In recent developments, these apparently conflicting observations are starting to be reconciled. The study of model generalization in the oveparametrized regime –– i.e., for which the model has enough capacity to perfectly (or almost perfectly) fit the training data –– is an active research topic that has generated interesting outcomes. It has been observed that, as we increase the model flexibility, it is possible to reach a point where the training error is zero. At this point, the model does not generalize well and will perform poorly on an unseen test dataset. However, if we continue to increase the model complexity beyond this point, the model can eventually start to generalize effectively again.
The purpose of this course is to walk the student through the latest theoretical and empirical developments through a series of key papers on this recent topic.
Outline
The seminar course will cover 5 papers which will be discussed in detail.
a. Empirical Studies (2 papers): The course will cover experimental papers that observe the double-descent phenomena and study the generalization properties of overparametrized models. The students will be asked to reproduce some of the results. Tentative list:
- [0] C. Zhang, S. Bengio, M. Hardt, B. Recht, and O. Vinyals, “Understanding deep learning requires rethinking generalization,” International Conference on Learning Representations (ICLR), 2017.
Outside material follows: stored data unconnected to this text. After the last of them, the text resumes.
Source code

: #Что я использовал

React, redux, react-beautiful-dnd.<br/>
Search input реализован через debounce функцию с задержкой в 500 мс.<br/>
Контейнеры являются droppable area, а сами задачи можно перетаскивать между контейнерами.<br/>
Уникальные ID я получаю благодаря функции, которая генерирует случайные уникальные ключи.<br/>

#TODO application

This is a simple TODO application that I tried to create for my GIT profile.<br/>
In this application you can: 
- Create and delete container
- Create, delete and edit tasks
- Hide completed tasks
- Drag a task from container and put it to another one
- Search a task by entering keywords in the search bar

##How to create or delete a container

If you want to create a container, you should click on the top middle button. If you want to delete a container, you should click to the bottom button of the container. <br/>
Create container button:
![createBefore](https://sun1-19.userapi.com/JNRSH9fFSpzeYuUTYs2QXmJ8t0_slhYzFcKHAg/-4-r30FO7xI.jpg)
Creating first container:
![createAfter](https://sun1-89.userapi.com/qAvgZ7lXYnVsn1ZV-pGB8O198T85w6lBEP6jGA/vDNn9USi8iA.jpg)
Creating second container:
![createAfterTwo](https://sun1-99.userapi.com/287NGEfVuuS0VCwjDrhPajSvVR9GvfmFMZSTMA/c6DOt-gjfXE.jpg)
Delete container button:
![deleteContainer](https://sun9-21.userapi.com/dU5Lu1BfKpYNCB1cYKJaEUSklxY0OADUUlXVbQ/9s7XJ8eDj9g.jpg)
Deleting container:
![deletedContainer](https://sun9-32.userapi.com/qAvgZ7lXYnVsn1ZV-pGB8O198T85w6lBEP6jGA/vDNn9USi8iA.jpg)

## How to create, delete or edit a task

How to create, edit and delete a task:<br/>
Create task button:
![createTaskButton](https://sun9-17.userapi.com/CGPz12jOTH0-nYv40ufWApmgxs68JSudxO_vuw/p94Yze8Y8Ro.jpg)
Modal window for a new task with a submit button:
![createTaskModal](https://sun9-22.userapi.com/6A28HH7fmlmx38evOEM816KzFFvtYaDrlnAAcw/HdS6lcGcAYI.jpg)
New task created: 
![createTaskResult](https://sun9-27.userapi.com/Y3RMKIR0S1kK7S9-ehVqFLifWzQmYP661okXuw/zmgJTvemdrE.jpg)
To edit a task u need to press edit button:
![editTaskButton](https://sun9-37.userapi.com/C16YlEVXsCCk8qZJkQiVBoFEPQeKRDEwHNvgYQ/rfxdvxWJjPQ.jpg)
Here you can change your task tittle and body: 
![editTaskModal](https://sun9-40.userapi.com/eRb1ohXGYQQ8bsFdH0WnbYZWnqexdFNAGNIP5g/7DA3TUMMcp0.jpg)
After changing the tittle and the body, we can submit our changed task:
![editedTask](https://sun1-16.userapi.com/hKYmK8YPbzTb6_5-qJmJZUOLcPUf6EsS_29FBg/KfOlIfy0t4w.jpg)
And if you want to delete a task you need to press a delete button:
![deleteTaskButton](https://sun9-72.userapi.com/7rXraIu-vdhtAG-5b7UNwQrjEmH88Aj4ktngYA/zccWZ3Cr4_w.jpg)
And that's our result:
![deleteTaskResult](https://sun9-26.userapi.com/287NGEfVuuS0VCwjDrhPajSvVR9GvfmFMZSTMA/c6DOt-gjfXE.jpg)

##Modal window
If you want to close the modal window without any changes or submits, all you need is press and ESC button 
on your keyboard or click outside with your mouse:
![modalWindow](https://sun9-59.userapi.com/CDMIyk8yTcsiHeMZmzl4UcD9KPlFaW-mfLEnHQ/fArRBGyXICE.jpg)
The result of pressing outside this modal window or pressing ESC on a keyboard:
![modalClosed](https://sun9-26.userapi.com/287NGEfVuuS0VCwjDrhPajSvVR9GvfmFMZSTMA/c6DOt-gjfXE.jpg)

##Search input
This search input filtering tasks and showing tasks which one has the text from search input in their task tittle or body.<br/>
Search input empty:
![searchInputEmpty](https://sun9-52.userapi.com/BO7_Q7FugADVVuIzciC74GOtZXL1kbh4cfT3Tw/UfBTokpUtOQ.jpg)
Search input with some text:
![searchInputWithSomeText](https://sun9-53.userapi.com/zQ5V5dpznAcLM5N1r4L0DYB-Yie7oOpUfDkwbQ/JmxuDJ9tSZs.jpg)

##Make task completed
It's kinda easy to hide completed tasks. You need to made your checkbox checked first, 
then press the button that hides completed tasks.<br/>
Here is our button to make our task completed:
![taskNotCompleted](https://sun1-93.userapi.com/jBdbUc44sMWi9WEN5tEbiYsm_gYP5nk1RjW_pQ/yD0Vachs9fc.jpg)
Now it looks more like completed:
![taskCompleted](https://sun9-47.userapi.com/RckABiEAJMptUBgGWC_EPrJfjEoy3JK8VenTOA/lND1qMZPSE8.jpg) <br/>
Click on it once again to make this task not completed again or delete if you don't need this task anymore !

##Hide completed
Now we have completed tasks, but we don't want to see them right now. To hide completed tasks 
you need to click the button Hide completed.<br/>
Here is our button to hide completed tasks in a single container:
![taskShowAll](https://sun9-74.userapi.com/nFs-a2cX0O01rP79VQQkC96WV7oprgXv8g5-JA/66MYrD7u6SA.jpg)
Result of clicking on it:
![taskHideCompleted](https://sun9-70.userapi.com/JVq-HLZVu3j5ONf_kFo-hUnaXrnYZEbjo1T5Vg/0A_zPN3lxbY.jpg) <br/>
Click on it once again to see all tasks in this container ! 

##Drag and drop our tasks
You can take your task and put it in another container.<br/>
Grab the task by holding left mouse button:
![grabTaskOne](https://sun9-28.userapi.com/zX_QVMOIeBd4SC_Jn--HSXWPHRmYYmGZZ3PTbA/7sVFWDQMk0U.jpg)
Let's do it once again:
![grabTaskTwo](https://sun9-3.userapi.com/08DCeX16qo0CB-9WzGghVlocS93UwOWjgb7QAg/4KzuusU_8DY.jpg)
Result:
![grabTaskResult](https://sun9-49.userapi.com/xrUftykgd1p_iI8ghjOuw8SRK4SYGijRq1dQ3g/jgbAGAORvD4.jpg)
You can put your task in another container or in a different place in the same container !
- [1] M. Belkin, D. Hsu, S. Ma, and S. Mandal, “Reconciling modern machine-learning practice and the classical bias–variance trade-off,” Proc Natl Acad Sci USA, vol. 116, no. 32, pp. 15849–15854, Aug. 2019, doi: 10.1073/pnas.1903070116.
b. Overparametrization in Linear Regression (2 papers): We start by considering perhaps the simplest setting where the second descent in risk has been observed: linear regression. The purpose of using a simplified setting is twofold: first, to make it amenable to theoretical analysis; and, second, to make it possible to isolate the role of overparametrization. We study papers that have different approaches and use different set of tools to deal with the same question. Tentative list:
- [2] T. Hastie, A. Montanari, S. Rosset, and R. J. Tibshirani, “Surprises in High-Dimensional Ridgeless Least Squares Interpolation,” arXiv:1903.08560, Nov. 2019, Accessed: Jul. 23, 2020. [Online]. Available: http://arxiv.org/abs/1903.08560.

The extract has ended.